Okay, there is nothing inherently racist about putting black people on breakfast boxes, or else Wheaties would be in a lot of trouble. And I'm sure that the popularity of those icons, not to mention their products, had something to do with the diaspora of Southerners throughout the country, who associated freed slaves and faithful retainers with the comfort food of their ancestral home. The derogatory nature of some of these ads (a 1915 Cream of Wheat ad showed Uncle Sam looking at Rastus, bearing a bowl of cereal, and saying, "Well, you're helping some!") changed with the times.
It's just in the larger historical context – slavery, lynchings, beat-downs in Birmingham – that the enduring trend seems, uh, tasteless. (There is an online petition calling on B&G Foods, the owner of Cream of Wheat, to remove Rastus from its packaging.) I mean, Sambo's restaurant had to change its logo. And as Kern-Foxworth notes, the terms "Aunt" and "Uncle" are loaded, since Southerners used them to address older slaves who were denied the use of courtesy titles. ("They call me Mister Ben!") And while the model for Uncle Ben was a Chicago maitre d' who the owners of the Uncle Ben's Converted Rice Company considered a friend. But in the sixties, when the use of a lot of racial imagery was called into question, protestors and academics objected to the image of blacks as servants, rather than someone with a place at the table.
Blacks weren't the only ones being stereotyped in advertising, of course. The Frito Bandito enjoyed the wildest ride of any fictional Mexican since Jose Jimenez appeared on Ed Sullivan. The corn-chip confiscator was created in 1967 for Frito-Lay by the ad agency Foote, Cone & Belding, and later animated by the great Tex Avery, and voiced by the ubiquitous Mel Blanc. The company was initially taken aback by the protests of Mexican-Americans: "unshaven, unfriendly, and leering" one called him (think Treasure of the Sierra Madre). They even attempted a compromise: instead of having the comical muchacho steal people's corn chips, he just talked them out of them. (More like a white man.) Finally, in 1971, the company caved and retired the bandito and his sombrero.

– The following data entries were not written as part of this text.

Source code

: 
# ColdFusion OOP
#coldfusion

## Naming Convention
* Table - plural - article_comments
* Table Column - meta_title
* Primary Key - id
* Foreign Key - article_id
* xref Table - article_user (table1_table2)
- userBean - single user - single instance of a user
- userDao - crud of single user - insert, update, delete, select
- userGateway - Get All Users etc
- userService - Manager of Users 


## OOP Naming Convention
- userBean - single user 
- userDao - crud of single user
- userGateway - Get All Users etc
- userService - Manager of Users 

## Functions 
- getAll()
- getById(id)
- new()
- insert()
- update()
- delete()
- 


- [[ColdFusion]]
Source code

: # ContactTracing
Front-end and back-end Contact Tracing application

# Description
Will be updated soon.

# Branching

Chun King Chinese food was the result of a stroke of marketing genius by Minnesotan Jeno Paulucci, who bought a Chinese food cannery in Duluth in 1947 and sought to create, and then satisfy, America's hunger for chow mein and chop suey. Early ads used pictures of coolies, complete with pigtails and pajamas, to hawk their wares until growing sensitivity to racial diversity (many Chinese-Americans did not dress like Hop Sing, it seems) caused them to cool it. By the 1960's, Chun King campaigns had a lighter touch: Legendary satirist Stan Freberg, for the 1962 "Chun King Chow Mein Hour: Salute to the Chinese New Year," created a folk group called the Chun Kingston Trio that sang "Oh, Handle Me Down My Walking Chow Mein."
Native Americans got their share of disrespect, long before people called them Native Americans. I grew up hearing the Hamm's beer jingle, "From the Land of Sky Blue Water," to which a chorus chanted, in time to tom-toms, a paean to the suds "brewed for many moons." Again, it's really only in the context of alcoholism on Indian reservations that the imagery loses its luster. Later advertisements also used the tom-tom-and-war-chant motif, though with slightly more respect: Mazola, Corn Goodness aad from the seventies featured an earthy, sexy noble Indian woman extolling the virtue of the corn – "what we call maize" – used in Mazola margarine. (By the seventies, Indians were always noble; they got that way after we killed them.)
And lest this all sounds too PC for you, let's give a shout-out to the Red Stripe beer commercial in which a Jamaican ambassador gives a frat boy a bottle and watches him commence to skank. "Helping our white friends dance for over 70 years!" he says. Now that's the spirit of brotherhood.